Posts Tagged ‘ privacy ’
iLife, Lemurs, and Me
Monday, February 2nd, 2009
I am not a Lemur. I’m sure you can tell that from my picture (and I bet someone like BC finds a lemur picture for this blog within moments): A recent tour of the new iLife ‘09 with Apple reinforced this easy bit of species-identification in just a few moments – but I’m not entirely sure that the conclusion to my investigations is entirely flattering.
But first – those Lemurs. Apparently, Lemurs don’t recognise Leopards. Instead, they simply maintain a count of the number of nearby Lemurs. If this should decrement by 1, they run up a tree. So much easier than bothering to look for spots in the undergrowth, and big sharp teeth…
How does this relate to iLife? Easy. Faces. iPhoto ‘09 Does Things With Faces, in photographs, automatically matching up your photo library so you can view all the pictures linked by having one person’s face somewhere in them. If you can’t work out who someone is, then you can throw the photo up to Facebook and wait for someone to tag it. If the tagged face you don’t know is in more than one picture, then you get another person tile in your by-people view.

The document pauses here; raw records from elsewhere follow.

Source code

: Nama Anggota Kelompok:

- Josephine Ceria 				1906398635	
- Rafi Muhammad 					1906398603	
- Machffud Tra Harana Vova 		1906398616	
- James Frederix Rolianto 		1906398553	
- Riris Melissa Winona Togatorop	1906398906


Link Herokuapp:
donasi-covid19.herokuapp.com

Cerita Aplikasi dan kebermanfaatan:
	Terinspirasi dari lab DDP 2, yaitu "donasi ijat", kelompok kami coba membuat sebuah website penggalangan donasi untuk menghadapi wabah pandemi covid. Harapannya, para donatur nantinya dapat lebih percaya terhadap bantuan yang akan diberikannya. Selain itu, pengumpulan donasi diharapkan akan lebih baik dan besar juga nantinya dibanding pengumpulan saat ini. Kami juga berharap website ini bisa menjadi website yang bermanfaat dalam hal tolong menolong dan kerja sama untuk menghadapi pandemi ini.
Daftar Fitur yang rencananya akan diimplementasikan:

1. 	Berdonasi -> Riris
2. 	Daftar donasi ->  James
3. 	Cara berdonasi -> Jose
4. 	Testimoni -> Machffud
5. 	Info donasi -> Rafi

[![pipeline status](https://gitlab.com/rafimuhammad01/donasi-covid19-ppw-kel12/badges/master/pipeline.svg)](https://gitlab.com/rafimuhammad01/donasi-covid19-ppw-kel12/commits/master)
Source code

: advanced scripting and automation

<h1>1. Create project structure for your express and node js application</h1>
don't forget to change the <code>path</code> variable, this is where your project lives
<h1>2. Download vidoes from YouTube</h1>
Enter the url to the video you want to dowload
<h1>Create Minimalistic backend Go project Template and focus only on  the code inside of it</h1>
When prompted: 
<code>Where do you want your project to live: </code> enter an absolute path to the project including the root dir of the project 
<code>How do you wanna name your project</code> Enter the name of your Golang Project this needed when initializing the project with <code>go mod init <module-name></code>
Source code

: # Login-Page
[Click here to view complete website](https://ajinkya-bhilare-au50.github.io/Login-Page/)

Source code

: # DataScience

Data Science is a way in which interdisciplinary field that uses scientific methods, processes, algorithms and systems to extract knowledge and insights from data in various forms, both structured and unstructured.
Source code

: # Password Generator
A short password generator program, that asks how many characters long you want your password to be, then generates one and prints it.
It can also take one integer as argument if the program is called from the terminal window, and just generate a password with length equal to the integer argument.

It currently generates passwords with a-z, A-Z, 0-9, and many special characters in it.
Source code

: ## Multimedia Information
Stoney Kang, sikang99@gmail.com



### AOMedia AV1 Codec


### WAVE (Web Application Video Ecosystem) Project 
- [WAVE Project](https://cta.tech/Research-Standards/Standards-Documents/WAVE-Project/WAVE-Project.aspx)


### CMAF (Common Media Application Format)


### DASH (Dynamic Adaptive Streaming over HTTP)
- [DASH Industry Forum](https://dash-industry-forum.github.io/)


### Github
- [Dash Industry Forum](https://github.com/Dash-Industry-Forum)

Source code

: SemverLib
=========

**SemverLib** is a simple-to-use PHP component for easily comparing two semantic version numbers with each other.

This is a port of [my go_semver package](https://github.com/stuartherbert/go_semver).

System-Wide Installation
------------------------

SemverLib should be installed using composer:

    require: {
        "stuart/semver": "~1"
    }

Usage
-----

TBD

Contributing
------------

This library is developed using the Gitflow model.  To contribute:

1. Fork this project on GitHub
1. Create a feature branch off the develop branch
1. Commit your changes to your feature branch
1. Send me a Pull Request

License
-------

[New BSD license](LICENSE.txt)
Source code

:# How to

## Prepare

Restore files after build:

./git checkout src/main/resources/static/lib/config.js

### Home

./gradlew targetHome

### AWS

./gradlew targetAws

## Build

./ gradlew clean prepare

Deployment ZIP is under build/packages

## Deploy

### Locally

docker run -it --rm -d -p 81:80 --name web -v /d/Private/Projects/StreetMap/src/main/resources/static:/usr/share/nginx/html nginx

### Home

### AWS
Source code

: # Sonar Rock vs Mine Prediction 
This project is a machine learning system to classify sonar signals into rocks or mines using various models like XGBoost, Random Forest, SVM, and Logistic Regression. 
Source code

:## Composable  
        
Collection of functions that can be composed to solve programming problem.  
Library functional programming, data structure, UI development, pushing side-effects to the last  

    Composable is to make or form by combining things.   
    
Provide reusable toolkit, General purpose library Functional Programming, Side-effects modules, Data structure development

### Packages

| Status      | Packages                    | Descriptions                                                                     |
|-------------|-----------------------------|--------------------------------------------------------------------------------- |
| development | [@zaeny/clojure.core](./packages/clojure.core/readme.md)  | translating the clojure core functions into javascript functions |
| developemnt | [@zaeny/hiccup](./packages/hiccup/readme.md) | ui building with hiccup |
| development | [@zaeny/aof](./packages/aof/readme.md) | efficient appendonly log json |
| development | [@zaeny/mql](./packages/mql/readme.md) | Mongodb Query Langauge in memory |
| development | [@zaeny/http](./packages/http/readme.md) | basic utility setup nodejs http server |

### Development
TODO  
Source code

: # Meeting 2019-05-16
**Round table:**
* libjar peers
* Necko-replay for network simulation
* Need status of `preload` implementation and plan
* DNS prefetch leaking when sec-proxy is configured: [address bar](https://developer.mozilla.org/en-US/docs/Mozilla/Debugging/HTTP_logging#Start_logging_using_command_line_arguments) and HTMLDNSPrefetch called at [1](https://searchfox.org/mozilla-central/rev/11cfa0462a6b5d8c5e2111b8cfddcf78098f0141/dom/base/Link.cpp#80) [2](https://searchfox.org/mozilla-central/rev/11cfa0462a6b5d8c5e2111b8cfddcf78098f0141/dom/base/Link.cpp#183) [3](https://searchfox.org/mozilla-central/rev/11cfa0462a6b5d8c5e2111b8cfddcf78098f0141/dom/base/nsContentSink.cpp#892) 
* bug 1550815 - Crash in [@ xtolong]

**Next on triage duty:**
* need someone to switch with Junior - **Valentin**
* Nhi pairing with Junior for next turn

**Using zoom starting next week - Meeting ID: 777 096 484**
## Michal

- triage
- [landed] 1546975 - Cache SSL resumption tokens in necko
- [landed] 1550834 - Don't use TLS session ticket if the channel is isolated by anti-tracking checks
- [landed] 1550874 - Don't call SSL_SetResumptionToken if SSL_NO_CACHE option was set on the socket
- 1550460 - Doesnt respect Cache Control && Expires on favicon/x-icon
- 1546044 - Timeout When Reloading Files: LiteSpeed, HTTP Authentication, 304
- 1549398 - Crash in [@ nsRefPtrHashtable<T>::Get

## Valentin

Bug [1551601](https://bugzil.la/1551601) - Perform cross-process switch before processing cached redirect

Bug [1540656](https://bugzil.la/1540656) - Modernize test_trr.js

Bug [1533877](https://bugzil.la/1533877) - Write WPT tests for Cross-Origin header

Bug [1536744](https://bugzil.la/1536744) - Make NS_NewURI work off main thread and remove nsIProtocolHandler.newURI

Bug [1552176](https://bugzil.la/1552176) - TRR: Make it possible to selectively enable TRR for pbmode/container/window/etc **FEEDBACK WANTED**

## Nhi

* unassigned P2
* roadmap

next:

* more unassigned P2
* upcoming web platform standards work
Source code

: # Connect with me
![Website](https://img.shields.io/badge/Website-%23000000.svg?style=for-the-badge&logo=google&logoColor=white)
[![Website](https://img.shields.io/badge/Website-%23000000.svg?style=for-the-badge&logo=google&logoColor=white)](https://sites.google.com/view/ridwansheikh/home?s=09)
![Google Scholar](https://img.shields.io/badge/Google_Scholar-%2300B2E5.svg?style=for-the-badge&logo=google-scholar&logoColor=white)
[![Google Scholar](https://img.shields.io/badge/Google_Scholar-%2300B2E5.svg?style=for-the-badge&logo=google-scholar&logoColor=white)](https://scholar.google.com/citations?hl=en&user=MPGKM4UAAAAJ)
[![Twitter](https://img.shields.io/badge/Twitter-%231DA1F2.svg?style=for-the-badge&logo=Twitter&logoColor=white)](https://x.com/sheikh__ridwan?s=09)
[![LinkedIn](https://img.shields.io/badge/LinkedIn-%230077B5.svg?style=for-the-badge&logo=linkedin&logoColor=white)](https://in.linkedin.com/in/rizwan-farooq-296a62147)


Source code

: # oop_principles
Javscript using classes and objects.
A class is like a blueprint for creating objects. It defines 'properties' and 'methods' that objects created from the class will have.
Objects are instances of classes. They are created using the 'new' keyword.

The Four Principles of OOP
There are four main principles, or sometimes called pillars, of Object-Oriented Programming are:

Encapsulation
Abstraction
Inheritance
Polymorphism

This feature was shown to a room full of writers and analysts, and it went down like a lead balloon. Apple were a trifle crestfallen; and I think I know why. I strongly suspect that writers, as a tribe, do not have lots of those “family pictures” scattered around their phones, cameras, laptops et cetera. If I had just grabbed a copy of iPhoto ‘09 and gone home with it I would very likely not have found this smart feature in a million years – because the fewer people there are in a photo, the more I like it. All those family shots, I just don’t understand – I think of them as “here’s the same troop of Lemurs, with a tiny rim of the Arc de Triomphe in the background”, and all those gurning faces just don’t connect for me.
From the reactions of the journalists in the room, I suspect I’m not alone in that clearly dysfunctional reaction. Apple fortunately provided a pre-loaded library of happy models, smiling for the camera in front of a wide selection of the world’s landmarks, so you can see for yourself the rather bizarre Godley & Creme pop-video effect of scrolling through all your pix of a particular person, with their eyes and mouth locked in position in the middle of each snap.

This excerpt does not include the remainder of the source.